### Input data
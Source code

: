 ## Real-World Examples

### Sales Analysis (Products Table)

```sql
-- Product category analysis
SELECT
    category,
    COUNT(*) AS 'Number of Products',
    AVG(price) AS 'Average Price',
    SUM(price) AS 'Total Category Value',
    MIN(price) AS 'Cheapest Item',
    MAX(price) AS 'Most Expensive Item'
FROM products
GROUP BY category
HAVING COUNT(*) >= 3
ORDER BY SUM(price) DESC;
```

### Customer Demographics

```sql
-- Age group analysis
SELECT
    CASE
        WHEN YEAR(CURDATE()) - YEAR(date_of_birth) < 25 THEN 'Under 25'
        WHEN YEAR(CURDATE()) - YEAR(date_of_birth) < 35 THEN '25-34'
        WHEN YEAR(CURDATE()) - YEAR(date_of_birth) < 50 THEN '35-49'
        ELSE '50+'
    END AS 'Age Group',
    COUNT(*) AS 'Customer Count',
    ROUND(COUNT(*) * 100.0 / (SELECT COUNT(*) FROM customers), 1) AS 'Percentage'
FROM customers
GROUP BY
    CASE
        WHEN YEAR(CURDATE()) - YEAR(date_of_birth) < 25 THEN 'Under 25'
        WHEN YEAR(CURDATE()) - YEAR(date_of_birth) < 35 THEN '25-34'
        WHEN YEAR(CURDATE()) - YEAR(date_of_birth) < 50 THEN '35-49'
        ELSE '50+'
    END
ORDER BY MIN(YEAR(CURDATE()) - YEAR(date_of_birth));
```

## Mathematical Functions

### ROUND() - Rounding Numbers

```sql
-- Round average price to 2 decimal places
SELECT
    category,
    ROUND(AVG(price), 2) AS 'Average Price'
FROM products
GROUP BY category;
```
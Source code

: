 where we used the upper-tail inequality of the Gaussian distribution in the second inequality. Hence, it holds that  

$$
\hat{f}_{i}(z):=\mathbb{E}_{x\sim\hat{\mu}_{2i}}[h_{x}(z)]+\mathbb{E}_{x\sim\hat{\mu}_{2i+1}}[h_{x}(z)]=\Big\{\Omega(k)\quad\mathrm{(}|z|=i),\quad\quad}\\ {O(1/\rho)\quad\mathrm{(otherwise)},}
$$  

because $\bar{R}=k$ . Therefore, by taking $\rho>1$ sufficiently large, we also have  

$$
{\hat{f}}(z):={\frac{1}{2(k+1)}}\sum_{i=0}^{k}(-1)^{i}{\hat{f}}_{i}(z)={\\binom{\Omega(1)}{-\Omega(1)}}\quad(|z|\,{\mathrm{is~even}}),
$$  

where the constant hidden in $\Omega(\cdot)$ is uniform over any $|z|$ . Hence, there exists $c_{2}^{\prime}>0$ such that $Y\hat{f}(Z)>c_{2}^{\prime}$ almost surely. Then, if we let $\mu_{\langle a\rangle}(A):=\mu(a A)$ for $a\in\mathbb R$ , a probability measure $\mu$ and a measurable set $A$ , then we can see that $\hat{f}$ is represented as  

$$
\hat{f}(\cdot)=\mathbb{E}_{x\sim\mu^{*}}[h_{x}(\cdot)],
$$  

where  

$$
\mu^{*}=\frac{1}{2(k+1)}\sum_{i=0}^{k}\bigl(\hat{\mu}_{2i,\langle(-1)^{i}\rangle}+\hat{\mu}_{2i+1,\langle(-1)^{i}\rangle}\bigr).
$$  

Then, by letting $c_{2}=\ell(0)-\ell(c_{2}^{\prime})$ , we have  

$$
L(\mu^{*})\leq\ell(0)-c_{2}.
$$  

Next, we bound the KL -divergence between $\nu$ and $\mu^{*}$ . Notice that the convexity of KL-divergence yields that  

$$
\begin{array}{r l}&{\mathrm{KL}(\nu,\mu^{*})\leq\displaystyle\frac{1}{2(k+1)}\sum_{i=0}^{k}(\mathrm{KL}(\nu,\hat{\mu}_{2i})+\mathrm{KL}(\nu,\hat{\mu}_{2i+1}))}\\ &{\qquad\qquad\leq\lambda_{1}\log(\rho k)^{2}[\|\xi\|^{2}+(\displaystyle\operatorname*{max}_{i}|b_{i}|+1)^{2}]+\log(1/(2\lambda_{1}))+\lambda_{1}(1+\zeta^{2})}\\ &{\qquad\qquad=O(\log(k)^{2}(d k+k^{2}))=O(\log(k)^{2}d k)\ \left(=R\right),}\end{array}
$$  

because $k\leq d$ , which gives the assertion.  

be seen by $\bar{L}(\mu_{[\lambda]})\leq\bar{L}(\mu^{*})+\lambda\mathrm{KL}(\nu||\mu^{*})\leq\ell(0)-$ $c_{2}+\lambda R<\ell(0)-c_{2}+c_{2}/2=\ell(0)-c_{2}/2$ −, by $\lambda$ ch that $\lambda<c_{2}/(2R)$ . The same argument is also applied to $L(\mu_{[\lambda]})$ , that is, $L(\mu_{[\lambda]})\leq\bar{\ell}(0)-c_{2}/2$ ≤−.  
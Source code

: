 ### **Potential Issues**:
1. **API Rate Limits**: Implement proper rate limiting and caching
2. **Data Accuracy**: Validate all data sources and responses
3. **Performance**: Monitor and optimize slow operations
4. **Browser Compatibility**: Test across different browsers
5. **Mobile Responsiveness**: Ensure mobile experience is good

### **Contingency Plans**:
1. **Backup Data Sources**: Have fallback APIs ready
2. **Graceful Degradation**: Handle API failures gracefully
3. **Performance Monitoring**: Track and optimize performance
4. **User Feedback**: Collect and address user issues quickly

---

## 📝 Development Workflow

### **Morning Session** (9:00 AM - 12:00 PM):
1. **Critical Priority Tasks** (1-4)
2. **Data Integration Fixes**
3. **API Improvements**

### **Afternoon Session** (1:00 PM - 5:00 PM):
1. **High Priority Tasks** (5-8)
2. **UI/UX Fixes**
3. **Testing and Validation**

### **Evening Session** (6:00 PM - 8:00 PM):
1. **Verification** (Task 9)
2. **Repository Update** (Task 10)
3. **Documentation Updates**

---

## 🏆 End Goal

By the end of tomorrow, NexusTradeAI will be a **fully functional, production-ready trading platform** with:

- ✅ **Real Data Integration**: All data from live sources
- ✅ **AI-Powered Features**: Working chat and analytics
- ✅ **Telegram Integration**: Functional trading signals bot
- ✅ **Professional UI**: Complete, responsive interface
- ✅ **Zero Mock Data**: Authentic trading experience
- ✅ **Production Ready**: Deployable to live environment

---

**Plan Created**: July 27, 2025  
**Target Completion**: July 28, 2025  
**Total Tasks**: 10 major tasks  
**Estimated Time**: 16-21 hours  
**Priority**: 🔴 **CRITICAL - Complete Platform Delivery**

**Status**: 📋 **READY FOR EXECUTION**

### Exercise instructions
Every line above that holds the word "Item" needs to be copied.

### Solved problem
    MIN(price) AS 'Cheapest Item',
    MAX(price) AS 'Most Expensive Item'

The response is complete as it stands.